Our investigation examined the viability of reprogramming of astrocytes in vitro and in vivo. Reprogramming therapy was tested in a focal ischemic stroke model of rats. After a stroke, we transduced ND1 using a lentivirus vector rather than other viral serotypes such as an adeno-associated virus (AAV) to preserve finer control over the scope of infection to study the mechanics of reprogramming on local circuitry and to limit the therapy to only the injured tissue. Neuronal network repair and functional recovery were confirmed using comprehensive assessments and behavioral tests up to 4 months after stroke. The present investigation presents compelling evidence for the feasibility and effectiveness of utilizing reactive astrocytes as an endogenous cellular source for the generation of neuronal cells to repair damaged brain structures.

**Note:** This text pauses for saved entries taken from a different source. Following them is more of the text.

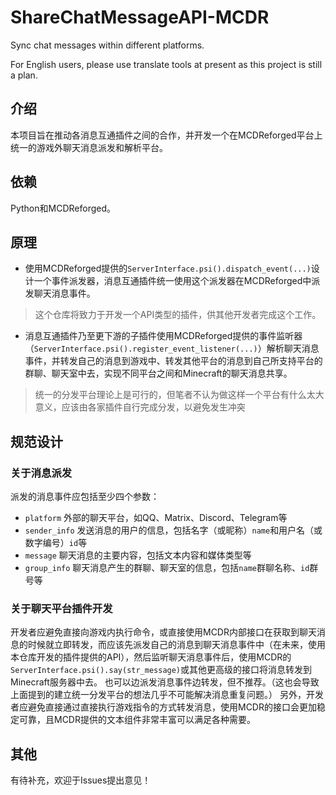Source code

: # ShareChatMessageAPI-MCDR
Sync chat messages within different platforms.

For English users, please use translate tools at present as this project is still a plan.

## 介绍
本项目旨在推动各消息互通插件之间的合作，并开发一个在MCDReforged平台上统一的游戏外聊天消息派发和解析平台。

## 依赖
Python和MCDReforged。

## 原理
- 使用MCDReforged提供的`ServerInterface.psi().dispatch_event(...)`设计一个事件派发器，消息互通插件统一使用这个派发器在MCDReforged中派发聊天消息事件。
> 这个仓库将致力于开发一个API类型的插件，供其他开发者完成这个工作。
- 消息互通插件乃至更下游的子插件使用MCDReforged提供的事件监听器（`ServerInterface.psi().register_event_listener(...)`）解析聊天消息事件，并转发自己的消息到游戏中、转发其他平台的消息到自己所支持平台的群聊、聊天室中去，实现不同平台之间和Minecraft的聊天消息共享。
> 统一的分发平台理论上是可行的，但笔者不认为做这样一个平台有什么太大意义，应该由各家插件自行完成分发，以避免发生冲突

## 规范设计

### 关于消息派发

派发的消息事件应包括至少四个参数：
- `platform` 外部的聊天平台，如QQ、Matrix、Discord、Telegram等
- `sender_info` 发送消息的用户的信息，包括名字（或昵称）`name`和用户名（或数字编号）`id`等
- `message` 聊天消息的主要内容，包括文本内容和媒体类型等
- `group_info` 聊天消息产生的群聊、聊天室的信息，包括`name`群聊名称、`id`群号等

### 关于聊天平台插件开发
开发者应避免直接向游戏内执行命令，或直接使用MCDR内部接口在获取到聊天消息的时候就立即转发，而应该先派发自己的消息到聊天消息事件中（在未来，使用本仓库开发的插件提供的API），然后监听聊天消息事件后，使用MCDR的`ServerInterface.psi().say(str_message)`或其他更高级的接口将消息转发到Minecraft服务器中去。
也可以边派发消息事件边转发，但不推荐。（这也会导致上面提到的建立统一分发平台的想法几乎不可能解决消息重复问题。）
另外，开发者应避免直接通过直接执行游戏指令的方式转发消息，使用MCDR的接口会更加稳定可靠，且MCDR提供的文本组件非常丰富可以满足各种需要。


## 其他
有待补充，欢迎于Issues提出意见！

While quite interesting I am a bit skeptical that this approach could work well in humans within next 3 decades. I guess, the lower hanging fruit is addressing the vasculative issues. No real need to understand the mind and the brain function, only keep the vessels in good shape.
p.s. I would be happy to be proven wrong.
@cuberat "the next 3 decades"? That's quite a long time. I sure hope we find some sort of breakthrough for aging within the next decade..
@Person1234
we already have "some" anti-aging treatments as proof of concept in mice. We could we some degree of certainty understand how all the tissues work and fix the failing ones. The brain might turn to be hard to understand and fixing it without altering the personality. This is why I am not holding my breath for this specific approach. From what we see , probably with senolytics , CR mimetics and a bit of cell/cellular vesicles replenishment we can get a lot of low hanging fruits. The other promising path is removing extra-cellular junk. Like lipofuscin and atherosclerosis plaques. Those are very likely to be available at least in human trials by 2030.
In the best , yet plausible, case scenario we could get finished human trials for some senolytic therapies by 2025 and a few years later the junk-clearing treatments.
Surprisingly enough, the worst case scenario would delay all of this by some 15-20 years. Enough to make a huge personal difference but minuscule in the big scheme of things. And probably, the biggest progress we have now is due to Aubrey advocating efforts to shift the mainstream perception.